LncRNA CDKN2B-AS1 C-Allele: A High-Risk Genetic Determinant in Cancer Susceptibility and Progression Impacting Immune Cell Modulation Dynamics with Therapeutic Implications

Examining LncRNA-driven cancer biology, our study represents the first comprehensive investigation of the LncRNA CDKN2B-AS1 across multiple cancer types, revealing its genetic basis for cancer susceptibility, and associations with thromboembolic risks and immunological dynamics. Stratification across hematological and non-hematological cancers revealed predominant prevalence rates of the CDKN2B-AS1 C-allele, notably higher in solid tumor malignancies, peaking at 86.8% in colorectal carcinoma (CRC).

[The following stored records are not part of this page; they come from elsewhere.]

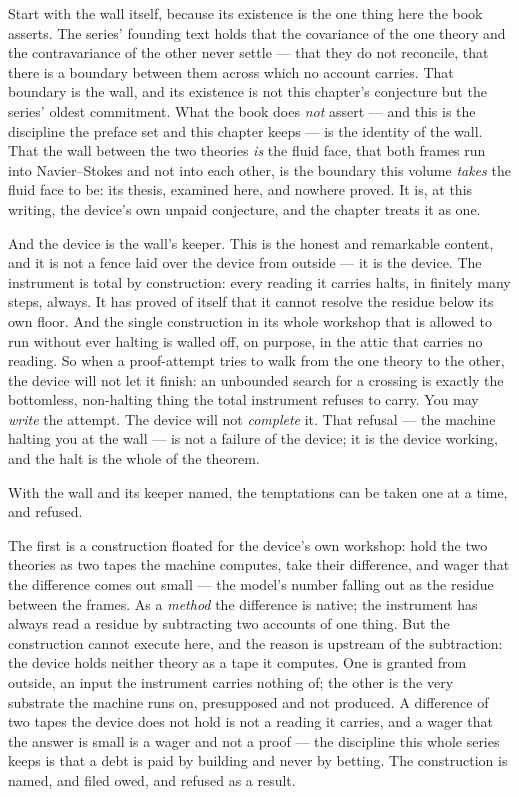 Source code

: Start with the wall itself, because its existence is the one thing here the book
asserts. The series' founding text holds that the covariance of the one theory
and the contravariance of the other never settle --- that they do not reconcile,
that there is a boundary between them across which no account carries. That
boundary is the wall, and its existence is not this chapter's conjecture but the
series' oldest commitment. What the book does \emph{not} assert --- and this is
the discipline the preface set and this chapter keeps --- is the identity of the
wall. That the wall between the two theories \emph{is} the fluid face, that both
frames run into Navier--Stokes and not into each other, is the boundary this
volume \emph{takes} the fluid face to be: its thesis, examined here, and nowhere
proved. It is, at this writing, the device's own unpaid conjecture, and the
chapter treats it as one.

And the device is the wall's keeper. This is the honest and remarkable content,
and it is not a fence laid over the device from outside --- it is the device. The
instrument is total by construction: every reading it carries halts, in finitely
many steps, always. It has proved of itself that it cannot resolve the residue
below its own floor. And the single construction in its whole workshop that is
allowed to run without ever halting is walled off, on purpose, in the attic that
carries no reading. So when a proof-attempt tries to walk from the one theory to
the other, the device will not let it finish: an unbounded search for a crossing
is exactly the bottomless, non-halting thing the total instrument refuses to
carry. You may \emph{write} the attempt. The device will not \emph{complete} it.
That refusal --- the machine halting you at the wall --- is not a failure of the
device; it is the device working, and the halt is the whole of the theorem.

With the wall and its keeper named, the temptations can be taken one at a time,
and refused.

The first is a construction floated for the device's own workshop: hold the two
theories as two tapes the machine computes, take their difference, and wager that
the difference comes out small --- the model's number falling out as the residue
between the frames. As a \emph{method} the difference is native; the instrument
has always read a residue by subtracting two accounts of one thing. But the
construction cannot execute here, and the reason is upstream of the subtraction:
the device holds neither theory as a tape it computes. One is granted from
outside, an input the instrument carries nothing of; the other is the very
substrate the machine runs on, presupposed and not produced. A difference of two
tapes the device does not hold is not a reading it carries, and a wager that the
answer is small is a wager and not a proof --- the discipline this whole series
keeps is that a debt is paid by building and never by betting. The construction
is named, and filed owed, and refused as a result.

CRC-C-carriers exhibited worse outcomes, marked by reduced overall survival, increased venous-thromboembolism, elevated frequencies of thromboembolic-associated gene polymorphisms and BRAF mutations, and decreased MSI-H. Key tumor progression aspects in CRC-C-carriers included an inflammatory profile (reduced Th2 and increased Th1/Th17 cells), angiogenesis and endothelial activity (elevated CD14+, CD31+, CD144+, and VEGFR2+ cells), decreases in tumor suppressor-CD146+ cells (elevated tissue-adherent TA-EPCs lacking CD146), and marked elevation in tumor activity markers (Ki-67, CEA, CA 19-9, EGFR, VEGF-A, PD-1, and CTLA-4). Palbociclib significantly improved progression-free survival relative to baseline, primarily through suppression of tumor cell proliferation, with a more pronounced clinical and biomarker response observed in CDKN2B-AS1 non-C-allele carriers, whereas C-allele carriers exhibited an attenuated response consistent with relative treatment resistance. This underscores the multifaceted role of LncRNA CDKN2B-AS1, presenting it not just as a genetic determinant but also as a potential prognostic biomarker in cancer dynamics, paving the way for targeted personalized interventions, representing promising advancements in cancer therapeutics.